Cerberus smiled. "I do not deal in cleanliness."

"Alright, but I mean I think you should start exploring supplementary interests or something. Recreationally." He adjusted his lapels primly. "I mean, invest in a light source. Some nice skylights or something. Where even are you?"

The darkness shifted and a gaunt man stepped out from it. Still, tendrils of shade clung to him like infants gripping their father.

"Where am I not?" he smiled. It was a slow, calculating smile.

Hades began to massage his temples. "Look, I know you think you're being smart, but you're giving me a stress migraine."

"Did you come to my prison to complain about its conditions?" asked Cerberus, and his voice echoed through every black, decayed surface in the vast yet stifling prison. "It is a place of punishment." He smiled again. "I deal in punishment. I deal in security."

"I know you deal in security," Hades snapped, his voice tense from all the dust caking his airways. It was impossible to breathe down here without inhaling an archaeological dig's worth of dirt. The whole place smelled like rusted iron and rot. "You're the head of security."

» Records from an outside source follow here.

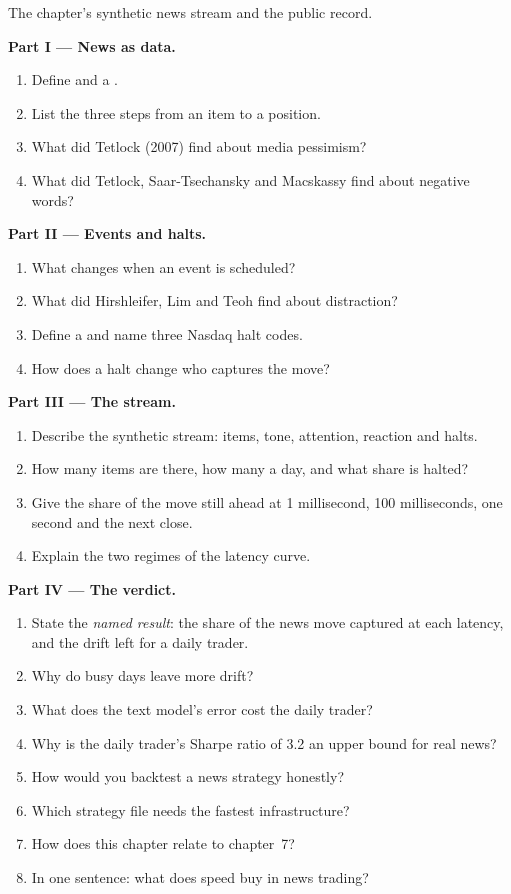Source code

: \begin{problem}\label{pb:s1:news-and-events:1}
The chapter's synthetic news stream and the public record.

\medskip\noindent\textbf{Part I --- News as data.}
\begin{enumerate}
\item Define  and a .
\item List the three steps from an item to a position.
\item What did Tetlock (2007) find about media pessimism?
\item What did Tetlock, Saar-Tsechansky and Macskassy find about negative words?
\end{enumerate}

\medskip\noindent\textbf{Part II --- Events and halts.}
\begin{enumerate}[resume]
\item What changes when an event is scheduled?
\item What did Hirshleifer, Lim and Teoh find about distraction?
\item Define a  and name three Nasdaq halt codes.
\item How does a halt change who captures the move?
\end{enumerate}

\medskip\noindent\textbf{Part III --- The stream.}
\begin{enumerate}[resume]
\item Describe the synthetic stream: items, tone, attention, reaction and halts.
\item How many items are there, how many a day, and what share is halted?
\item Give the share of the move still ahead at 1 millisecond, 100 milliseconds, one second and the next close.
\item Explain the two regimes of the latency curve.
\end{enumerate}

\medskip\noindent\textbf{Part IV --- The verdict.}
\begin{enumerate}[resume]
\item State the \emph{named result}: the share of the news move captured at each latency, and the drift left for a daily trader.
\item Why do busy days leave more drift?
\item What does the text model's error cost the daily trader?
\item Why is the daily trader's Sharpe ratio of 3.2 an upper bound for real news?
\item How would you backtest a news strategy honestly?
\item Which strategy file needs the fastest infrastructure?
\item How does this chapter relate to chapter~7?
\item In one sentence: what does speed buy in news trading?
\end{enumerate}
\end{problem}

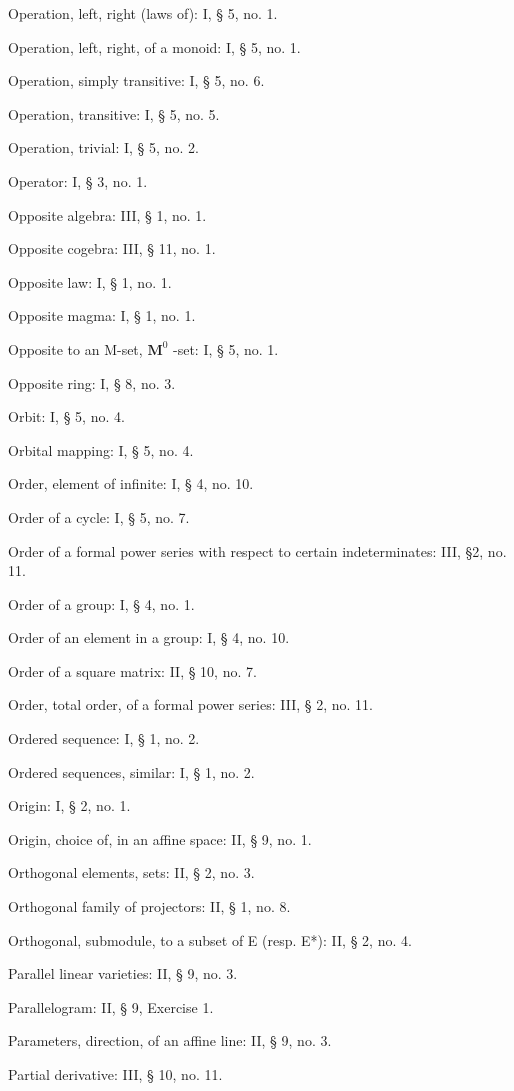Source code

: Operation, left, right (laws of): I, § 5, no. 1.

Operation, left, right, of a monoid: I, § 5, no. 1.

Operation, simply transitive: I, § 5, no. 6.

Operation, transitive: I, § 5, no. 5.

Operation, trivial: I, § 5, no. 2.

Operator: I, § 3, no. 1.

Opposite algebra: III, § 1, no. 1.

Opposite cogebra: III, § 11, no. 1.

Opposite law: I, § 1, no. 1.

Opposite magma: I, § 1, no. 1.

Opposite to an M-set, \(\mathbf{M}^0\) -set: I, § 5, no. 1.

Opposite ring: I, § 8, no. 3.

Orbit: I, § 5, no. 4.

Orbital mapping: I, § 5, no. 4.

Order, element of infinite: I, § 4, no. 10.

Order of a cycle: I, § 5, no. 7.

Order of a formal power series with respect to certain indeterminates: III, §2, no. 11.

Order of a group: I, § 4, no. 1.

Order of an element in a group: I, § 4, no. 10.

Order of a square matrix: II, § 10, no. 7.

Order, total order, of a formal power series: III, § 2, no. 11.

Ordered sequence: I, § 1, no. 2.

Ordered sequences, similar: I, § 1, no. 2.

Origin: I, § 2, no. 1.

Origin, choice of, in an affine space: II, § 9, no. 1.

Orthogonal elements, sets: II, § 2, no. 3.

Orthogonal family of projectors: II, § 1, no. 8.

Orthogonal, submodule, to a subset of E (resp. E*): II, § 2, no. 4.

Parallel linear varieties: II, § 9, no. 3.

Parallelogram: II, § 9, Exercise 1.

Parameters, direction, of an affine line: II, § 9, no. 3.

Partial derivative: III, § 10, no. 11.

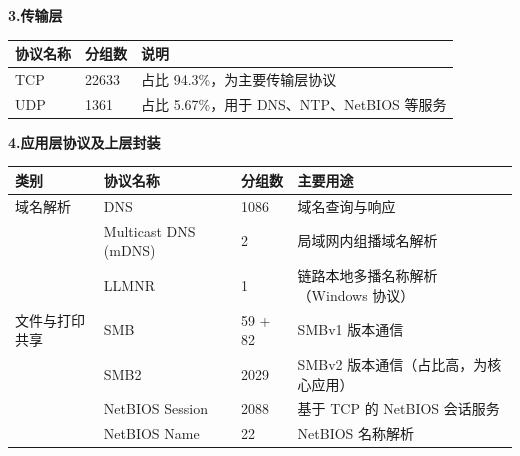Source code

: \documentclass[12pt]{ctexart}
\begin{document}
		\vspace*{1\baselineskip}
		\noindent
		\textbf{3.传输层}\\
		\begin{minipage}{\linewidth}
			\centering
			\begin{tabular}{lll}
				\toprule
				协议名称&	分组数&	说明\\
				\midrule
				TCP	&22633&	占比 94.3\%，为主要传输层协议\\
				UDP	&1361&	占比 5.67\%，用于 DNS、NTP、NetBIOS 等服务\\
				\bottomrule
			\end{tabular}
		\end{minipage}
		
		\vspace*{\baselineskip}
		\noindent
		\textbf{4.应用层协议及上层封装}\\
		\begin{minipage}{\linewidth}
			\centering
			\begin{tabular}{llll}
				\toprule
				类别	&协议名称&	分组数&	主要用途\\
				\midrule
				域名解析	&DNS	&1086	&域名查询与响应\\
				&Multicast DNS (mDNS)&	2	&局域网内组播域名解析\\
				&LLMNR	&1	&链路本地多播名称解析（Windows 协议）\\
				文件与打印共享	&SMB&	59 + 82&	SMBv1 版本通信\\
				&SMB2&	2029	&SMBv2 版本通信（占比高，为核心应用）\\
				&NetBIOS Session&	2088&	基于 TCP 的 NetBIOS 会话服务\\
				&NetBIOS Name&	22&	NetBIOS 名称解析\\
			\end{tabular}
		\end{minipage}
\end{document}

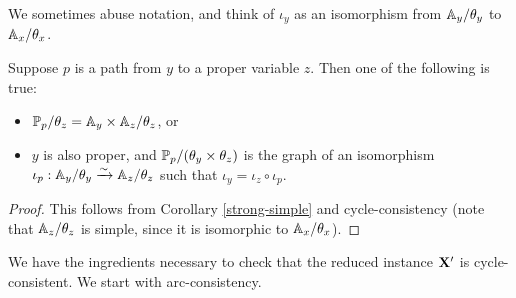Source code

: \documentclass[letterpaper,11pt]{article}
\begin{document}
We sometimes abuse notation, and think of $\iota_y$ as an isomorphism from $\mathbb{A}_y/\theta_y$ to $\mathbb{A}_x/\theta_x$.

\begin{lem}\label{ancestral-proper-path} Suppose $p$ is a path from $y$ to a proper variable $z$. Then one of the following is true:
\begin{itemize}
\item $\mathbb{P}_p/\theta_z = \mathbb{A}_y \times \mathbb{A}_z/\theta_z$, or

\item $y$ is also proper, and $\mathbb{P}_p/(\theta_y\times\theta_z)$ is the graph of an isomorphism $\iota_p : \mathbb{A}_y/\theta_y \xrightarrow{\sim} \mathbb{A}_z/\theta_z$ such that $\iota_y = \iota_z \circ \iota_p$.
\end{itemize}
\end{lem}
\begin{proof} This follows from Corollary \ref{strong-simple} and cycle-consistency (note that $\mathbb{A}_z/\theta_z$ is simple, since it is isomorphic to $\mathbb{A}_x/\theta_x$).
\end{proof}

We have the ingredients necessary to check that the reduced instance $\mathbf{X}'$ is cycle-consistent. We start with arc-consistency.
\end{document}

Cerberus sighed, and Tartarus trembled.

"You know, I always get surprised when I see you and you only have one head," Hades remarked. "See, I'm always expecting three or more."

"I have many heads," he asserted, and then he paused. "And many bodies."

"Thank heavens that ended up where it did," Hades sighed, smoothing down his tie. "Anyway, I have a job for you."

Cerberus shifted. "I am doing my job. I am guarding your underworld. I have heads at the entrance. I have heads at the Asphodel Meadows. I have heads at Eribus and Lethe and Acheron and Phlegethon and Styx. I have heads everywhere."